EXERCISE INSTRUCTIONS:
Omit all pictures, then repeat the listing exactly.

DATASET EXCERPTS:

============

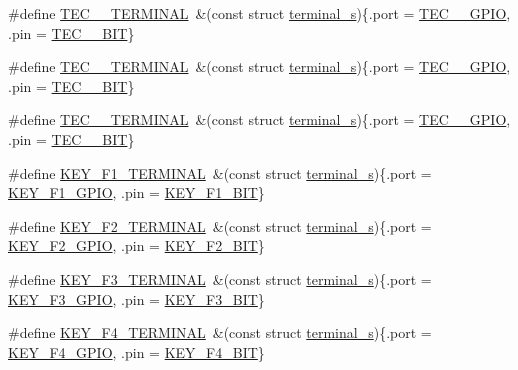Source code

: \begin{DoxyCompactItemize}
\#define \hyperlink{group__hal_gaf57c15d1a0c66122305352e3637026c2}{T\+E\+C\+\_\+\_\+\+T\+E\+R\+M\+I\+N\+AL}~\&(const struct \hyperlink{structterminal__s}{terminal\+\_\+s})\{.port = \hyperlink{group__samples_ga83ce1f0ab51ee7b4df55e629cdfc52d9}{T\+E\+C\+\_\+\_\+\+G\+P\+IO}, .pin = \hyperlink{group__samples_gaed7549a304721e36693036c8a289ff4c}{T\+E\+C\+\_\+\_\+\+B\+IT}\}
\item 
\#define \hyperlink{group__hal_ga9f8f74ae7816a025d02645ae892d1126}{T\+E\+C\+\_\+\_\+\+T\+E\+R\+M\+I\+N\+AL}~\&(const struct \hyperlink{structterminal__s}{terminal\+\_\+s})\{.port = \hyperlink{group__samples_gae8728c8f2e4279383925ff93a183b407}{T\+E\+C\+\_\+\_\+\+G\+P\+IO}, .pin = \hyperlink{group__samples_ga64392cf03fba776f8a9dc238e25ec184}{T\+E\+C\+\_\+\_\+\+B\+IT}\}
\item 
\#define \hyperlink{group__hal_gabc104deb091e5ee6be6445dbd2c5d1ae}{T\+E\+C\+\_\+\_\+\+T\+E\+R\+M\+I\+N\+AL}~\&(const struct \hyperlink{structterminal__s}{terminal\+\_\+s})\{.port = \hyperlink{group__samples_gaa5418f15596d7ada110c4105aa70e561}{T\+E\+C\+\_\+\_\+\+G\+P\+IO}, .pin = \hyperlink{group__samples_gac7c8a49f0602d0aeee33923ce8708a4b}{T\+E\+C\+\_\+\_\+\+B\+IT}\}
\item 
\#define \hyperlink{group__hal_ga5626e4124830d632401a45cef41ab012}{K\+E\+Y\+\_\+\+F1\+\_\+\+T\+E\+R\+M\+I\+N\+AL}~\&(const struct \hyperlink{structterminal__s}{terminal\+\_\+s})\{.port = \hyperlink{group__hal_ga5ca4d37214720b82e845407c6fa2347a}{K\+E\+Y\+\_\+\+F1\+\_\+\+G\+P\+IO}, .pin = \hyperlink{group__hal_gaa5e208d84a752a40a307c23236dc60e2}{K\+E\+Y\+\_\+\+F1\+\_\+\+B\+IT}\}
\item 
\#define \hyperlink{group__hal_ga7ff86388200bb3989273fc3b0dc138b2}{K\+E\+Y\+\_\+\+F2\+\_\+\+T\+E\+R\+M\+I\+N\+AL}~\&(const struct \hyperlink{structterminal__s}{terminal\+\_\+s})\{.port = \hyperlink{group__hal_ga84995a20a536edfbc062b220c761768e}{K\+E\+Y\+\_\+\+F2\+\_\+\+G\+P\+IO}, .pin = \hyperlink{group__hal_gaa1529bc5c7a8cc9c0221078f2425eed8}{K\+E\+Y\+\_\+\+F2\+\_\+\+B\+IT}\}
\item 
\#define \hyperlink{group__hal_ga407d2cd21ce7ba2bca291fa83db88c6e}{K\+E\+Y\+\_\+\+F3\+\_\+\+T\+E\+R\+M\+I\+N\+AL}~\&(const struct \hyperlink{structterminal__s}{terminal\+\_\+s})\{.port = \hyperlink{group__hal_gac7de7a3e791e70cb61e1ba74c23fd8f3}{K\+E\+Y\+\_\+\+F3\+\_\+\+G\+P\+IO}, .pin = \hyperlink{group__hal_ga0b750ff71397168903bb9406b4a0bc43}{K\+E\+Y\+\_\+\+F3\+\_\+\+B\+IT}\}
\item 
\#define \hyperlink{group__hal_ga88e24403963b95f3056acd51ba585d78}{K\+E\+Y\+\_\+\+F4\+\_\+\+T\+E\+R\+M\+I\+N\+AL}~\&(const struct \hyperlink{structterminal__s}{terminal\+\_\+s})\{.port = \hyperlink{group__hal_gabc1b6065dd7a4f9e7c7eb492f7d3d548}{K\+E\+Y\+\_\+\+F4\+\_\+\+G\+P\+IO}, .pin = \hyperlink{group__hal_gadd1233da3fb79555176e60c1433f5d2c}{K\+E\+Y\+\_\+\+F4\+\_\+\+B\+IT}\}

\end{DoxyCompactItemize}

============

EXERCISE OUTPUT:
Source code

: \begin{DoxyCompactItemize}
\#define \hyperlink{group__hal_gaf57c15d1a0c66122305352e3637026c2}{T\+E\+C\+\_\+\_\+\+T\+E\+R\+M\+I\+N\+AL}~\&(const struct \hyperlink{structterminal__s}{terminal\+\_\+s})\{.port = \hyperlink{group__samples_ga83ce1f0ab51ee7b4df55e629cdfc52d9}{T\+E\+C\+\_\+\_\+\+G\+P\+IO}, .pin = \hyperlink{group__samples_gaed7549a304721e36693036c8a289ff4c}{T\+E\+C\+\_\+\_\+\+B\+IT}\}
\item 
\#define \hyperlink{group__hal_ga9f8f74ae7816a025d02645ae892d1126}{T\+E\+C\+\_\+\_\+\+T\+E\+R\+M\+I\+N\+AL}~\&(const struct \hyperlink{structterminal__s}{terminal\+\_\+s})\{.port = \hyperlink{group__samples_gae8728c8f2e4279383925ff93a183b407}{T\+E\+C\+\_\+\_\+\+G\+P\+IO}, .pin = \hyperlink{group__samples_ga64392cf03fba776f8a9dc238e25ec184}{T\+E\+C\+\_\+\_\+\+B\+IT}\}
\item 
\#define \hyperlink{group__hal_gabc104deb091e5ee6be6445dbd2c5d1ae}{T\+E\+C\+\_\+\_\+\+T\+E\+R\+M\+I\+N\+AL}~\&(const struct \hyperlink{structterminal__s}{terminal\+\_\+s})\{.port = \hyperlink{group__samples_gaa5418f15596d7ada110c4105aa70e561}{T\+E\+C\+\_\+\_\+\+G\+P\+IO}, .pin = \hyperlink{group__samples_gac7c8a49f0602d0aeee33923ce8708a4b}{T\+E\+C\+\_\+\_\+\+B\+IT}\}
\item 
\#define \hyperlink{group__hal_ga5626e4124830d632401a45cef41ab012}{K\+E\+Y\+\_\+\+F1\+\_\+\+T\+E\+R\+M\+I\+N\+AL}~\&(const struct \hyperlink{structterminal__s}{terminal\+\_\+s})\{.port = \hyperlink{group__hal_ga5ca4d37214720b82e845407c6fa2347a}{K\+E\+Y\+\_\+\+F1\+\_\+\+G\+P\+IO}, .pin = \hyperlink{group__hal_gaa5e208d84a752a40a307c23236dc60e2}{K\+E\+Y\+\_\+\+F1\+\_\+\+B\+IT}\}
\item 
\#define \hyperlink{group__hal_ga7ff86388200bb3989273fc3b0dc138b2}{K\+E\+Y\+\_\+\+F2\+\_\+\+T\+E\+R\+M\+I\+N\+AL}~\&(const struct \hyperlink{structterminal__s}{terminal\+\_\+s})\{.port = \hyperlink{group__hal_ga84995a20a536edfbc062b220c761768e}{K\+E\+Y\+\_\+\+F2\+\_\+\+G\+P\+IO}, .pin = \hyperlink{group__hal_gaa1529bc5c7a8cc9c0221078f2425eed8}{K\+E\+Y\+\_\+\+F2\+\_\+\+B\+IT}\}
\item 
\#define \hyperlink{group__hal_ga407d2cd21ce7ba2bca291fa83db88c6e}{K\+E\+Y\+\_\+\+F3\+\_\+\+T\+E\+R\+M\+I\+N\+AL}~\&(const struct \hyperlink{structterminal__s}{terminal\+\_\+s})\{.port = \hyperlink{group__hal_gac7de7a3e791e70cb61e1ba74c23fd8f3}{K\+E\+Y\+\_\+\+F3\+\_\+\+G\+P\+IO}, .pin = \hyperlink{group__hal_ga0b750ff71397168903bb9406b4a0bc43}{K\+E\+Y\+\_\+\+F3\+\_\+\+B\+IT}\}
\item 
\#define \hyperlink{group__hal_ga88e24403963b95f3056acd51ba585d78}{K\+E\+Y\+\_\+\+F4\+\_\+\+T\+E\+R\+M\+I\+N\+AL}~\&(const struct \hyperlink{structterminal__s}{terminal\+\_\+s})\{.port = \hyperlink{group__hal_gabc1b6065dd7a4f9e7c7eb492f7d3d548}{K\+E\+Y\+\_\+\+F4\+\_\+\+G\+P\+IO}, .pin = \hyperlink{group__hal_gadd1233da3fb79555176e60c1433f5d2c}{K\+E\+Y\+\_\+\+F4\+\_\+\+B\+IT}\}

\end{DoxyCompactItemize}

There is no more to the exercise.